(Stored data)
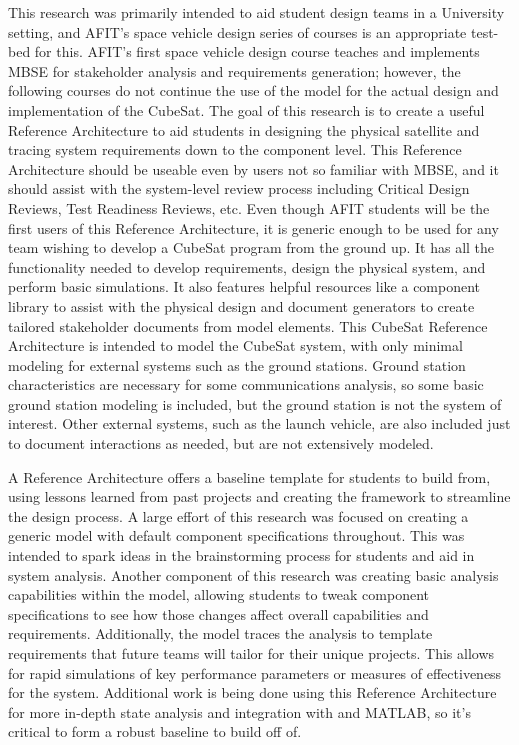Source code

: This research was primarily intended to aid student design teams in a University setting, and AFIT's space vehicle design series of courses is an appropriate test-bed for this. AFIT's first space vehicle design course teaches and implements MBSE for stakeholder analysis and requirements generation; however, the following courses do not continue the use of the model for the actual design and implementation of the CubeSat. The goal of this research is to create a useful Reference Architecture to aid students in designing the physical satellite and tracing system requirements down to the component level. This Reference Architecture should be useable even by users not so familiar with MBSE, and it should assist with the system-level review process including Critical Design Reviews, Test Readiness Reviews, etc. Even though AFIT students will be the first users of this Reference Architecture, it is generic enough to be used for any team wishing to develop a CubeSat program from the ground up. It has all the functionality needed to develop requirements, design the physical system, and perform basic simulations. It also features helpful resources like a component library to assist with the physical design and document generators to create tailored stakeholder documents from model elements. This CubeSat Reference Architecture is intended to model the CubeSat system, with only minimal modeling for external systems such as the ground stations. Ground station characteristics are necessary for some communications analysis, so some basic ground station modeling is included, but the ground station is not the system of interest. Other external systems, such as the launch vehicle, are also included just to document interactions as needed, but are not extensively modeled.

A Reference Architecture offers a baseline template for students to build from, using lessons learned from past projects and creating the framework to streamline the design process. A large effort of this research was focused on creating a generic model with default component specifications throughout. This was intended to spark ideas in the brainstorming process for students and aid in system analysis. Another component of this research was creating basic analysis capabilities within the model, allowing students to tweak component specifications to see how those changes affect overall capabilities and requirements. Additionally, the model traces the analysis to template requirements that future teams will tailor for their unique projects. This allows for rapid simulations of key performance parameters or measures of effectiveness for the system. Additional work is being done using this Reference Architecture for more in-depth state analysis and integration with  and MATLAB, so it's critical to form a robust baseline to build off of.


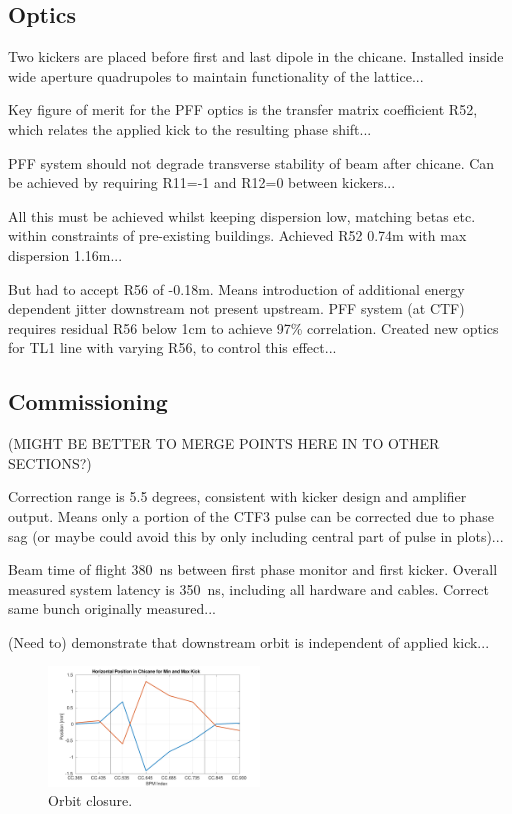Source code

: \documentclass[%
 reprint,
 amsmath,amssymb,
 aps,
]{revtex4-1}
\begin{document}
\subsection{\label{ss:hardware}Optics}

Two kickers are placed before first and last dipole in the chicane. Installed inside wide aperture quadrupoles to maintain functionality of the lattice...

Key figure of merit for the PFF optics is the transfer matrix coefficient R52, which relates the applied kick to the resulting phase shift...

PFF system should not degrade transverse stability of beam after chicane. Can be achieved by requiring R11=-1 and R12=0 between kickers...

All this must be achieved whilst keeping dispersion low, matching betas etc. within constraints of pre-existing buildings. Achieved R52 0.74m with max dispersion 1.16m...

But had to accept R56 of -0.18m. Means introduction of additional energy dependent jitter downstream not present upstream. PFF system (at CTF) requires residual R56 below 1cm to achieve 97\% correlation. Created new optics for TL1 line with varying R56, to control this effect...

\subsection{\label{ss:commiss}Commissioning}

(MIGHT BE BETTER TO MERGE POINTS HERE IN TO OTHER SECTIONS?)

Correction range is 5.5 degrees, consistent with kicker design and amplifier output. Means only a portion of the CTF3 pulse can be corrected due to phase sag (or maybe could avoid this by only including central part of pulse in plots)...

Beam time of flight 380~ns between first phase monitor and first kicker. Overall measured system latency is 350~ns, including all hardware and cables. Correct same bunch originally measured...

(Need to) demonstrate that downstream orbit is independent of applied kick...

\begin{figure}
\includegraphics[width=0.5\textwidth]{figs/orbClos}%
\caption{\label{fig:orbClos}Orbit closure.}
\end{figure}
\end{document}
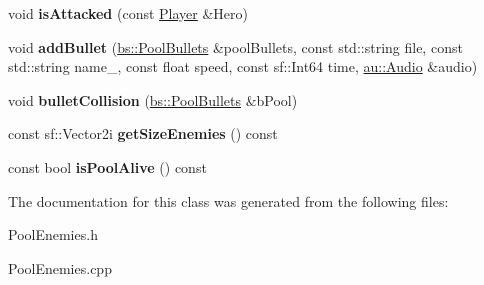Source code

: \begin{DoxyCompactItemize}
void {\bfseries is\+Attacked} (const \hyperlink{class_player}{Player} \&Hero)
\item 
\mbox{\label{class_pool_enemies_a82638c91745fa4d84425261547543e7e}} 
void {\bfseries add\+Bullet} (\hyperlink{classbs_1_1_pool_bullets}{bs\+::\+Pool\+Bullets} \&pool\+Bullets, const std\+::string file, const std\+::string name\+\_\+, const float speed, const sf\+::\+Int64 time, \hyperlink{classau_1_1_audio}{au\+::\+Audio} \&audio)
\item 
\mbox{\label{class_pool_enemies_ae15fce84d594589152deaabf8dc166bf}} 
void {\bfseries bullet\+Collision} (\hyperlink{classbs_1_1_pool_bullets}{bs\+::\+Pool\+Bullets} \&b\+Pool)
\item 
\mbox{\label{class_pool_enemies_ad5312d398eaa044a92cc5fe52ac34d42}} 
const sf\+::\+Vector2i {\bfseries get\+Size\+Enemies} () const
\item 
\mbox{\label{class_pool_enemies_ab35e745455dd4778ae8b121af7c522e1}} 
const bool {\bfseries is\+Pool\+Alive} () const
\end{DoxyCompactItemize}


The documentation for this class was generated from the following files\+:\begin{DoxyCompactItemize}
\item 
Pool\+Enemies.\+h\item 
Pool\+Enemies.\+cpp\end{DoxyCompactItemize}
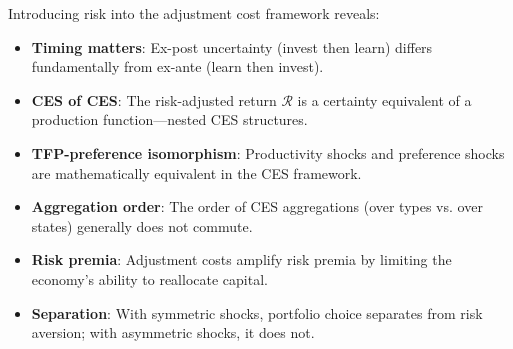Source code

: \begin{callouttip}
Introducing risk into the adjustment cost framework reveals:
\begin{itemize}[nosep]
\item \textbf{Timing matters}: Ex-post uncertainty (invest then learn) differs fundamentally from ex-ante (learn then invest).
\item \textbf{CES of CES}: The risk-adjusted return $\mathcal{R}$ is a certainty equivalent of a production function---nested CES structures.
\item \textbf{TFP-preference isomorphism}: Productivity shocks and preference shocks are mathematically equivalent in the CES framework.
\item \textbf{Aggregation order}: The order of CES aggregations (over types vs. over states) generally does not commute.
\item \textbf{Risk premia}: Adjustment costs amplify risk premia by limiting the economy's ability to reallocate capital.
\item \textbf{Separation}: With symmetric shocks, portfolio choice separates from risk aversion; with asymmetric shocks, it does not.
\end{itemize}
\end{callouttip}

### TASK BRIEF
The data above must be written out again without alteration, and the pictures in them must be excluded.

### RESPONSE TO THIS EXERCISE
Source code

: This research was primarily intended to aid student design teams in a University setting, and AFIT's space vehicle design series of courses is an appropriate test-bed for this. AFIT's first space vehicle design course teaches and implements MBSE for stakeholder analysis and requirements generation; however, the following courses do not continue the use of the model for the actual design and implementation of the CubeSat. The goal of this research is to create a useful Reference Architecture to aid students in designing the physical satellite and tracing system requirements down to the component level. This Reference Architecture should be useable even by users not so familiar with MBSE, and it should assist with the system-level review process including Critical Design Reviews, Test Readiness Reviews, etc. Even though AFIT students will be the first users of this Reference Architecture, it is generic enough to be used for any team wishing to develop a CubeSat program from the ground up. It has all the functionality needed to develop requirements, design the physical system, and perform basic simulations. It also features helpful resources like a component library to assist with the physical design and document generators to create tailored stakeholder documents from model elements. This CubeSat Reference Architecture is intended to model the CubeSat system, with only minimal modeling for external systems such as the ground stations. Ground station characteristics are necessary for some communications analysis, so some basic ground station modeling is included, but the ground station is not the system of interest. Other external systems, such as the launch vehicle, are also included just to document interactions as needed, but are not extensively modeled.

A Reference Architecture offers a baseline template for students to build from, using lessons learned from past projects and creating the framework to streamline the design process. A large effort of this research was focused on creating a generic model with default component specifications throughout. This was intended to spark ideas in the brainstorming process for students and aid in system analysis. Another component of this research was creating basic analysis capabilities within the model, allowing students to tweak component specifications to see how those changes affect overall capabilities and requirements. Additionally, the model traces the analysis to template requirements that future teams will tailor for their unique projects. This allows for rapid simulations of key performance parameters or measures of effectiveness for the system. Additional work is being done using this Reference Architecture for more in-depth state analysis and integration with  and MATLAB, so it's critical to form a robust baseline to build off of.


Source code

: \documentclass[%
 reprint,
 amsmath,amssymb,
 aps,
]{revtex4-1}
\begin{document}
\subsection{\label{ss:hardware}Optics}

Two kickers are placed before first and last dipole in the chicane. Installed inside wide aperture quadrupoles to maintain functionality of the lattice...

Key figure of merit for the PFF optics is the transfer matrix coefficient R52, which relates the applied kick to the resulting phase shift...

PFF system should not degrade transverse stability of beam after chicane. Can be achieved by requiring R11=-1 and R12=0 between kickers...

All this must be achieved whilst keeping dispersion low, matching betas etc. within constraints of pre-existing buildings. Achieved R52 0.74m with max dispersion 1.16m...

But had to accept R56 of -0.18m. Means introduction of additional energy dependent jitter downstream not present upstream. PFF system (at CTF) requires residual R56 below 1cm to achieve 97\% correlation. Created new optics for TL1 line with varying R56, to control this effect...

\subsection{\label{ss:commiss}Commissioning}

(MIGHT BE BETTER TO MERGE POINTS HERE IN TO OTHER SECTIONS?)

Correction range is 5.5 degrees, consistent with kicker design and amplifier output. Means only a portion of the CTF3 pulse can be corrected due to phase sag (or maybe could avoid this by only including central part of pulse in plots)...

Beam time of flight 380~ns between first phase monitor and first kicker. Overall measured system latency is 350~ns, including all hardware and cables. Correct same bunch originally measured...

(Need to) demonstrate that downstream orbit is independent of applied kick...

\begin{figure}
\includegraphics[width=0.5\textwidth]{figs/orbClos}%
\caption{\label{fig:orbClos}Orbit closure.}
\end{figure}
\end{document}
Source code

: \begin{DoxyCompactItemize}
void {\bfseries is\+Attacked} (const \hyperlink{class_player}{Player} \&Hero)
\item 
\mbox{\label{class_pool_enemies_a82638c91745fa4d84425261547543e7e}} 
void {\bfseries add\+Bullet} (\hyperlink{classbs_1_1_pool_bullets}{bs\+::\+Pool\+Bullets} \&pool\+Bullets, const std\+::string file, const std\+::string name\+\_\+, const float speed, const sf\+::\+Int64 time, \hyperlink{classau_1_1_audio}{au\+::\+Audio} \&audio)
\item 
\mbox{\label{class_pool_enemies_ae15fce84d594589152deaabf8dc166bf}} 
void {\bfseries bullet\+Collision} (\hyperlink{classbs_1_1_pool_bullets}{bs\+::\+Pool\+Bullets} \&b\+Pool)
\item 
\mbox{\label{class_pool_enemies_ad5312d398eaa044a92cc5fe52ac34d42}} 
const sf\+::\+Vector2i {\bfseries get\+Size\+Enemies} () const
\item 
\mbox{\label{class_pool_enemies_ab35e745455dd4778ae8b121af7c522e1}} 
const bool {\bfseries is\+Pool\+Alive} () const
\end{DoxyCompactItemize}


The documentation for this class was generated from the following files\+:\begin{DoxyCompactItemize}
\item 
Pool\+Enemies.\+h\item 
Pool\+Enemies.\+cpp\end{DoxyCompactItemize}
Source code

: \begin{callouttip}
Introducing risk into the adjustment cost framework reveals:
\begin{itemize}[nosep]
\item \textbf{Timing matters}: Ex-post uncertainty (invest then learn) differs fundamentally from ex-ante (learn then invest).
\item \textbf{CES of CES}: The risk-adjusted return $\mathcal{R}$ is a certainty equivalent of a production function---nested CES structures.
\item \textbf{TFP-preference isomorphism}: Productivity shocks and preference shocks are mathematically equivalent in the CES framework.
\item \textbf{Aggregation order}: The order of CES aggregations (over types vs. over states) generally does not commute.
\item \textbf{Risk premia}: Adjustment costs amplify risk premia by limiting the economy's ability to reallocate capital.
\item \textbf{Separation}: With symmetric shocks, portfolio choice separates from risk aversion; with asymmetric shocks, it does not.
\end{itemize}
\end{callouttip}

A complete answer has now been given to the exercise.